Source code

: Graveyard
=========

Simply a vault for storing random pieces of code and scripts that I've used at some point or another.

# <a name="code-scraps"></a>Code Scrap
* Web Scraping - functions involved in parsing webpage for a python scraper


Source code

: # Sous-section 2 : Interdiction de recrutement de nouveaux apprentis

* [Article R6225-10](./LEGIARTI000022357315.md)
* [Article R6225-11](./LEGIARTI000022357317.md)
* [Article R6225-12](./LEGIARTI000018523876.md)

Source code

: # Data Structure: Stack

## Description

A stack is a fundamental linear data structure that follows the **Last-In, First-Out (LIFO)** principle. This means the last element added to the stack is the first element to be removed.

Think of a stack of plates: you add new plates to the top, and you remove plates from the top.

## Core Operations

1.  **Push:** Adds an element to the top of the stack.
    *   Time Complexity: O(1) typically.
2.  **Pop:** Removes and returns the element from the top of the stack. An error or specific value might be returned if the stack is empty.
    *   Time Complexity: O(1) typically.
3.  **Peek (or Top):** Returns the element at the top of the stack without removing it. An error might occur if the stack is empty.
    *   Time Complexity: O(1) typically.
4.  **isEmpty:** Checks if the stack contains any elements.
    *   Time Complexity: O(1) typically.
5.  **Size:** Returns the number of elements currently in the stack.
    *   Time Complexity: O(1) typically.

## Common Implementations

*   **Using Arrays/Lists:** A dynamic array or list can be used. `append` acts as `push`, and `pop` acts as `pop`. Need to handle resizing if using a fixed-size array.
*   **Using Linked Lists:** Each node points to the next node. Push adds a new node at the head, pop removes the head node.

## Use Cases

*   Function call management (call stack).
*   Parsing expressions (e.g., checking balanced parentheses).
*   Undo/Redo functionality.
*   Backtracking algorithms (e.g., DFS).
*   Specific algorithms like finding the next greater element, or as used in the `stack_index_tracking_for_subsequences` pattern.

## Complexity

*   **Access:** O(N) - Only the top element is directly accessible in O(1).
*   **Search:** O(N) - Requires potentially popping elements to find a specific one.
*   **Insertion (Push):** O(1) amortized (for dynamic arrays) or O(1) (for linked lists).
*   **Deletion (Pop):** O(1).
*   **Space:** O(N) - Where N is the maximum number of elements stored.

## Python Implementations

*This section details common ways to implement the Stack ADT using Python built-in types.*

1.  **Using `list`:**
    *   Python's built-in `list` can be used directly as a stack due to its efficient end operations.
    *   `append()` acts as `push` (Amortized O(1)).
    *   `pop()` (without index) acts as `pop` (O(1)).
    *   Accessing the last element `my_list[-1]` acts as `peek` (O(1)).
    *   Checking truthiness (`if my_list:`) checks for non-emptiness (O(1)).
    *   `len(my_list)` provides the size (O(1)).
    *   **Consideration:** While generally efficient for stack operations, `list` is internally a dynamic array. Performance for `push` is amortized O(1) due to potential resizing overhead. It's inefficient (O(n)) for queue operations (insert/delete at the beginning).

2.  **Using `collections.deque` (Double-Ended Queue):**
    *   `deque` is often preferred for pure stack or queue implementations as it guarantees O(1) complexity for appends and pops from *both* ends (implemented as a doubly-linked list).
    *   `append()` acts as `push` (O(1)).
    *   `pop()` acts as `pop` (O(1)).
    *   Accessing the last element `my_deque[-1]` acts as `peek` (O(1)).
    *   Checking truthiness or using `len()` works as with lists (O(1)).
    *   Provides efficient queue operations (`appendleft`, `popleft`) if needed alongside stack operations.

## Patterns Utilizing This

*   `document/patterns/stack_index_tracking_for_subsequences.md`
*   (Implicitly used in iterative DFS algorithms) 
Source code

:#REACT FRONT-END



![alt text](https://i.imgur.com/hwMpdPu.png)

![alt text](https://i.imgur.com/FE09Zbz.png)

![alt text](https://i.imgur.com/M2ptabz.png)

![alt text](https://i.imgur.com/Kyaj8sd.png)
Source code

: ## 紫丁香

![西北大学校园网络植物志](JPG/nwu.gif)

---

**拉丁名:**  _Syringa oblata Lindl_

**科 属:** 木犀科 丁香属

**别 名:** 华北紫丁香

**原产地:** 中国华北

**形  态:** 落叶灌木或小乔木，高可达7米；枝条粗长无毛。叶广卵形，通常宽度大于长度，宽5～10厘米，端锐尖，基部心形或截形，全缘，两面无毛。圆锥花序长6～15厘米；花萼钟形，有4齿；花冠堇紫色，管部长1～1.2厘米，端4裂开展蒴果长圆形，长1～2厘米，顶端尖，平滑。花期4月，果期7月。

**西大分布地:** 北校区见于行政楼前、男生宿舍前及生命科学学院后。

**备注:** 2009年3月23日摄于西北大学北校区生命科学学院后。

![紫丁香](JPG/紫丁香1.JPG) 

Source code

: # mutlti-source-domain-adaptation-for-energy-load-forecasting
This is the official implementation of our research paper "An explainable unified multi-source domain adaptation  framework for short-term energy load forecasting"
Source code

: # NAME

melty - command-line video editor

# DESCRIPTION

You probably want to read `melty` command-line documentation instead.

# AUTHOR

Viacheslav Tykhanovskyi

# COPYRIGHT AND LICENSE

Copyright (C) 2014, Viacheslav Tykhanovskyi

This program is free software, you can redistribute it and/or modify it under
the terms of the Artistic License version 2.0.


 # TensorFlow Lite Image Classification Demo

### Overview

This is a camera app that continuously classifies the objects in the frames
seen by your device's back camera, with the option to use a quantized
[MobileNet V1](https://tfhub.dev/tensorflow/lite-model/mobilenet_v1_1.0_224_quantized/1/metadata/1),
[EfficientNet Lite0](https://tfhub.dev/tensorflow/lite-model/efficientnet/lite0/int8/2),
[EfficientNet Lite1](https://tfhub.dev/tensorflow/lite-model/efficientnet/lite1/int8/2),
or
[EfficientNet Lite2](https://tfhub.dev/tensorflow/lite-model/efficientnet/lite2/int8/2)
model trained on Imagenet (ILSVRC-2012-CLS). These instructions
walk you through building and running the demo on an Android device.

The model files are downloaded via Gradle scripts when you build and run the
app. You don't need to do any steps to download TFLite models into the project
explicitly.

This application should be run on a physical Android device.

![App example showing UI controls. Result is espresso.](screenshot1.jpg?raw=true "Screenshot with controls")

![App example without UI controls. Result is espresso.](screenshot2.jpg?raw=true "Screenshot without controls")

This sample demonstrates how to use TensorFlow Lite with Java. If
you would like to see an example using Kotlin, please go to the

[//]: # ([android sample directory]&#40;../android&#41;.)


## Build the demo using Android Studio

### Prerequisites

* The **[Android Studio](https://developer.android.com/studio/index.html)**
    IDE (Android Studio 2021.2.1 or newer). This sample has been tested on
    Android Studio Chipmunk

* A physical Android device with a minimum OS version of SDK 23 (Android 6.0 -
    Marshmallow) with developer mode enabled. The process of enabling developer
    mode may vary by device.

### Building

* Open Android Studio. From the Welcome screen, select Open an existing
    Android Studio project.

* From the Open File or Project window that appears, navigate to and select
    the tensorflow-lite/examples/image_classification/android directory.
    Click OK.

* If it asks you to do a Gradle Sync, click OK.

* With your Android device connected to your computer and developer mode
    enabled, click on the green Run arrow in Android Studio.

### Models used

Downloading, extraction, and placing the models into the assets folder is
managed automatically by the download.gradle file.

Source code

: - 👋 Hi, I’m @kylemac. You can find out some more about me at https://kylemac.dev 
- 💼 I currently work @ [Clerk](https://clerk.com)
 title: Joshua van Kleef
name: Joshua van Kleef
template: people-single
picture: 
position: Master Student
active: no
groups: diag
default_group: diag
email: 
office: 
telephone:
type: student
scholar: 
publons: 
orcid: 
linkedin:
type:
+--
■ **EXERCISE DIRECTIONS**
What are the lines, exactly as written above, from the line with "The model files" to the line with "example without UI", both included? Output only those.

■ **SOLUTION TO THIS EXERCISE**
The model files are downloaded via Gradle scripts when you build and run the
app. You don't need to do any steps to download TFLite models into the project
explicitly.

This application should be run on a physical Android device.

![App example showing UI controls. Result is espresso.](screenshot1.jpg?raw=true "Screenshot with controls")

![App example without UI controls. Result is espresso.](screenshot2.jpg?raw=true "Screenshot without controls")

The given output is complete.